What you have to do: Up to and including the line with "the utterance. For", return every line from the start of the entries below exactly.

Records excerpted from a collection:
____
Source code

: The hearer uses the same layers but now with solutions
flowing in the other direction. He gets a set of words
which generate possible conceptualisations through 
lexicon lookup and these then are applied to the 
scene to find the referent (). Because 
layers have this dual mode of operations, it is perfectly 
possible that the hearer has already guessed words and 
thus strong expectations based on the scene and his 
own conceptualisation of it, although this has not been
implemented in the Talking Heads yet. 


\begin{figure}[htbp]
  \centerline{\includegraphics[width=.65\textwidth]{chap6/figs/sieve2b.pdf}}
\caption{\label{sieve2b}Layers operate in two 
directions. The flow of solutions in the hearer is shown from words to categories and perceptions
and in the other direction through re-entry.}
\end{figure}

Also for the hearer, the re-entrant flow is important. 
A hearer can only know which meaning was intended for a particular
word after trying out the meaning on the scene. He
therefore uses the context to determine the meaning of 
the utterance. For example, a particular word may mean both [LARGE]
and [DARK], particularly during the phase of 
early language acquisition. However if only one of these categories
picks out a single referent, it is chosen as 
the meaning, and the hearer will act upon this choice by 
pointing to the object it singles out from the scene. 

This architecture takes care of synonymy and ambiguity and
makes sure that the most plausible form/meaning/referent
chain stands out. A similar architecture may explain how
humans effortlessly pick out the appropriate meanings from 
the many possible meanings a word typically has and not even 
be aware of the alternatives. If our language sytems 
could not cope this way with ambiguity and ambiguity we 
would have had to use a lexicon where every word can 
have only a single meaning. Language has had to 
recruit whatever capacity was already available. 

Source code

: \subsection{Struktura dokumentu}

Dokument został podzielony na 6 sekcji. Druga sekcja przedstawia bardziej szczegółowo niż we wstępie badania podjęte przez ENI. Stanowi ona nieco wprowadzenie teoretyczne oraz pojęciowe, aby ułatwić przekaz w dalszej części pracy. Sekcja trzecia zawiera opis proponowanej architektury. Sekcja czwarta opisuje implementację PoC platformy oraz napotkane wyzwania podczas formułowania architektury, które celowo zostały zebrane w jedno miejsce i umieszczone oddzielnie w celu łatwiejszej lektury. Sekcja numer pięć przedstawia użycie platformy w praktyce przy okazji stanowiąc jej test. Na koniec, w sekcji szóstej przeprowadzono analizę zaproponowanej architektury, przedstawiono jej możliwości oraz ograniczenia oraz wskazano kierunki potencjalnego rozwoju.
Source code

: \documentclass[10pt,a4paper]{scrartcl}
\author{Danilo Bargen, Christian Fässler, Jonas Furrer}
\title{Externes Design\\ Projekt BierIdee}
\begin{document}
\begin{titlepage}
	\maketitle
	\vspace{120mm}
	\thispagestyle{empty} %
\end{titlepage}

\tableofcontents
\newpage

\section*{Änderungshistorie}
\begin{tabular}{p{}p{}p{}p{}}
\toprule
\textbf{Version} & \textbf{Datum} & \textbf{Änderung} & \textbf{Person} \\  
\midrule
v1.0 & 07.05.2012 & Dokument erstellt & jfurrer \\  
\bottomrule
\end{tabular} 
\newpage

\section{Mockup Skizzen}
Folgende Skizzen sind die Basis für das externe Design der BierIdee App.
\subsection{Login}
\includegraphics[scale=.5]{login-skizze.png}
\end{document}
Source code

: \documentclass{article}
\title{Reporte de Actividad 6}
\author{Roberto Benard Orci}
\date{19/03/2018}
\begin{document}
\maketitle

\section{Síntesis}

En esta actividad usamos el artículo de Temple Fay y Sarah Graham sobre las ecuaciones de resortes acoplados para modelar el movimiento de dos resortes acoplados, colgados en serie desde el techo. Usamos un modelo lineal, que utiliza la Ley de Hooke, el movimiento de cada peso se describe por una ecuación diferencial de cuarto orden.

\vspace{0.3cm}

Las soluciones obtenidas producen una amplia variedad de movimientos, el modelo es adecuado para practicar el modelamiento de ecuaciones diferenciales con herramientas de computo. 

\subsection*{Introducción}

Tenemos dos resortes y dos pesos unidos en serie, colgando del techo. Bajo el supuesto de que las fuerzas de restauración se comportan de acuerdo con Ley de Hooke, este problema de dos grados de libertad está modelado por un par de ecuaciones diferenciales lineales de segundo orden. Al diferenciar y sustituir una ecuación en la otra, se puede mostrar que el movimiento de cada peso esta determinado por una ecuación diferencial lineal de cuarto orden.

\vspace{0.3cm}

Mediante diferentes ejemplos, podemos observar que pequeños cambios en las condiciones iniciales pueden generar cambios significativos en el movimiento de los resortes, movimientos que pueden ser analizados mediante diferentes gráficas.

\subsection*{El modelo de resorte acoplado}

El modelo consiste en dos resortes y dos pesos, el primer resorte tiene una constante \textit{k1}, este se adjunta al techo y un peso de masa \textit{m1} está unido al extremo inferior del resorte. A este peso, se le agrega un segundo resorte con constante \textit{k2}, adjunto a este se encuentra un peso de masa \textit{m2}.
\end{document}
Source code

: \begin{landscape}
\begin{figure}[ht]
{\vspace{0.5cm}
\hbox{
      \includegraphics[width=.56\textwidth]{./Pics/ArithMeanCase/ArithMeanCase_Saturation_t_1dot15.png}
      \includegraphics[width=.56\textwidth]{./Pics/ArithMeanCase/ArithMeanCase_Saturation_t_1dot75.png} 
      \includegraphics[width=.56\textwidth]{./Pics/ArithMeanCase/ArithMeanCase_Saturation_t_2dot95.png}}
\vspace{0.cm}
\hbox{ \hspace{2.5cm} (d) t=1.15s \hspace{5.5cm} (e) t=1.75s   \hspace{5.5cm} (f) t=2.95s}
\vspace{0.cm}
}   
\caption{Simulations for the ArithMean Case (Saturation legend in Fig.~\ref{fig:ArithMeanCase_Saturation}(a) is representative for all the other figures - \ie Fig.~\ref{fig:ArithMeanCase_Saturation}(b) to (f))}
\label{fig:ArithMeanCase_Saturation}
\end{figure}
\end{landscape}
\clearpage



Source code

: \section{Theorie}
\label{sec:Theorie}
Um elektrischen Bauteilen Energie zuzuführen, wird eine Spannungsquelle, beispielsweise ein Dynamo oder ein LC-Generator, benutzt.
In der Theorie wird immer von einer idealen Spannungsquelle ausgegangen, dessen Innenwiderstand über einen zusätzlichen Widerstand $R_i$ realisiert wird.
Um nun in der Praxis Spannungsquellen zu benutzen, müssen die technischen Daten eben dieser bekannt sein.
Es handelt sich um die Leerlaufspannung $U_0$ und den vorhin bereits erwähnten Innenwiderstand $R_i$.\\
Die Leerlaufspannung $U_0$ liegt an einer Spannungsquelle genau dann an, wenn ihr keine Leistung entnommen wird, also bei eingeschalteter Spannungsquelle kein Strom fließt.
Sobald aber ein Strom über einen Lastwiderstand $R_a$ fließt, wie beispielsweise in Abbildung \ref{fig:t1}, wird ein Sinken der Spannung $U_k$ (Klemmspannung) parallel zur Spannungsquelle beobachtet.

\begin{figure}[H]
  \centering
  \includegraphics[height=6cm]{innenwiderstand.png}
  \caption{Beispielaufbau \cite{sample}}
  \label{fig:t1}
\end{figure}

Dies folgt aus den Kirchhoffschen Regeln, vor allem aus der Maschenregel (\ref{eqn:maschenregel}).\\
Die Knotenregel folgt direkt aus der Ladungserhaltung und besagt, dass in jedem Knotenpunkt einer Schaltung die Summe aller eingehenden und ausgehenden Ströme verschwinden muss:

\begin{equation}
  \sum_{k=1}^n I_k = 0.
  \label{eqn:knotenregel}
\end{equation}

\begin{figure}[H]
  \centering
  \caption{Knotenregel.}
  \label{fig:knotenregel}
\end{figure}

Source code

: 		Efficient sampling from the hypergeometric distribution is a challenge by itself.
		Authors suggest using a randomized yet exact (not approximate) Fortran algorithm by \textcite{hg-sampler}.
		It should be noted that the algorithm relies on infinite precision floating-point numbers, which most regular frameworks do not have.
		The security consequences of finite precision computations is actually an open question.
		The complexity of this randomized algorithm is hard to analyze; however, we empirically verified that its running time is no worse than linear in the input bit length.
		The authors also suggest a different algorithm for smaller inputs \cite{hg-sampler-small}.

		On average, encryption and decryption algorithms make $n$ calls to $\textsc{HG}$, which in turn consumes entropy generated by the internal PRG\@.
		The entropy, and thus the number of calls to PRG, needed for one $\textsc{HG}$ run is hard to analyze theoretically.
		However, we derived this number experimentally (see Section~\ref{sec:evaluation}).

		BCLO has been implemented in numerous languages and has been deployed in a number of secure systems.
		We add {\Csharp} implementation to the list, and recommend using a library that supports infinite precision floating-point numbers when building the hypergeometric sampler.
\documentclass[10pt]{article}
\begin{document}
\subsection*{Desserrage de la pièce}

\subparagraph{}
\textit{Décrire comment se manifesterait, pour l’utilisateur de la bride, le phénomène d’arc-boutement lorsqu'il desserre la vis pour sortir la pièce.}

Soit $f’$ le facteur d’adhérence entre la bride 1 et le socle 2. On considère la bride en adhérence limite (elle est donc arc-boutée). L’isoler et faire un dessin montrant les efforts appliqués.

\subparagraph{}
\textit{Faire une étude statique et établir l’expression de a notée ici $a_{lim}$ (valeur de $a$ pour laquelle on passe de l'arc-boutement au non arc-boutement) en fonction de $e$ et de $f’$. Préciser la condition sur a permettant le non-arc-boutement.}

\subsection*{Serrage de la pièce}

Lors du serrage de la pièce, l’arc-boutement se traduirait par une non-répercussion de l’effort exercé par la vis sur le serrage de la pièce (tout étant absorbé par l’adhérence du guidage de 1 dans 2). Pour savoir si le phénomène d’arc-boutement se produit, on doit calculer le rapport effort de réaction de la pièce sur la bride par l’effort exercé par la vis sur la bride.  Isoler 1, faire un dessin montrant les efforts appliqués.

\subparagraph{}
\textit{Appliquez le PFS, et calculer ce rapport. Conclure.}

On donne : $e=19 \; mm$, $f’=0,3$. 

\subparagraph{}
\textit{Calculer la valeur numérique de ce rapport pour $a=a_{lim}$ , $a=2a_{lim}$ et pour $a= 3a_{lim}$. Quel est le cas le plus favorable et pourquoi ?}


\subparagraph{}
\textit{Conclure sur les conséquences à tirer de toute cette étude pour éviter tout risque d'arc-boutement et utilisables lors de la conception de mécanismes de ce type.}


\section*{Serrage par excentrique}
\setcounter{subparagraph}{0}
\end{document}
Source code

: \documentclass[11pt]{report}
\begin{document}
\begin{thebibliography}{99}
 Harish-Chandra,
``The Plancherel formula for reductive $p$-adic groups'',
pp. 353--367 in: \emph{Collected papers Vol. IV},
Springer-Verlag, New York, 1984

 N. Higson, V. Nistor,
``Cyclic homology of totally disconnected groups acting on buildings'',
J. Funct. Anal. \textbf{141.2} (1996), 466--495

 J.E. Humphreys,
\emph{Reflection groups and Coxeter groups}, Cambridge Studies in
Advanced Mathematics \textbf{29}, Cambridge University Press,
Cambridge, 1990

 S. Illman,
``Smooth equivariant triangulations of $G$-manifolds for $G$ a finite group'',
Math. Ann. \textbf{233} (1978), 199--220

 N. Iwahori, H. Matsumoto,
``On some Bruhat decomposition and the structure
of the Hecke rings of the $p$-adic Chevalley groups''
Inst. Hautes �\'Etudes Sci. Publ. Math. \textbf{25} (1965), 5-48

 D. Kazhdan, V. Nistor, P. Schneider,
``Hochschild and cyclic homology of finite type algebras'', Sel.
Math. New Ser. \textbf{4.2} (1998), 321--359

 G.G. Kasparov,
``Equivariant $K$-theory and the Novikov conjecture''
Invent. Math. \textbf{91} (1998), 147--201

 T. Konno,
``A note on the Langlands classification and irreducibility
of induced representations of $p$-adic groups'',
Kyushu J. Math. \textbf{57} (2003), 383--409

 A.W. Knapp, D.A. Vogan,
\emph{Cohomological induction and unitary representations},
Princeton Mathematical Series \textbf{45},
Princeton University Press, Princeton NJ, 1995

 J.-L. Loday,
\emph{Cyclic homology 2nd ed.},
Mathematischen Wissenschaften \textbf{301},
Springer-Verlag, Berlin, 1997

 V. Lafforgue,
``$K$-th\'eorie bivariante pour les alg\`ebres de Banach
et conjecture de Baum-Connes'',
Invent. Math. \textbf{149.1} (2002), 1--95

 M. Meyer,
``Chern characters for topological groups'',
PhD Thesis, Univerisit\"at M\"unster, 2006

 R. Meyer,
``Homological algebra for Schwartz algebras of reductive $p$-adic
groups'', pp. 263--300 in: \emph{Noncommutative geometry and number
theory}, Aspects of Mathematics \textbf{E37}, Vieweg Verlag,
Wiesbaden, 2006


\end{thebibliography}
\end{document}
____
Output of the task:
Source code

: The hearer uses the same layers but now with solutions
flowing in the other direction. He gets a set of words
which generate possible conceptualisations through 
lexicon lookup and these then are applied to the 
scene to find the referent (). Because 
layers have this dual mode of operations, it is perfectly 
possible that the hearer has already guessed words and 
thus strong expectations based on the scene and his 
own conceptualisation of it, although this has not been
implemented in the Talking Heads yet. 


\begin{figure}[htbp]
  \centerline{\includegraphics[width=.65\textwidth]{chap6/figs/sieve2b.pdf}}
\caption{\label{sieve2b}Layers operate in two 
directions. The flow of solutions in the hearer is shown from words to categories and perceptions
and in the other direction through re-entry.}
\end{figure}

Also for the hearer, the re-entrant flow is important. 
A hearer can only know which meaning was intended for a particular
word after trying out the meaning on the scene. He
therefore uses the context to determine the meaning of 
the utterance. For example, a particular word may mean both [LARGE]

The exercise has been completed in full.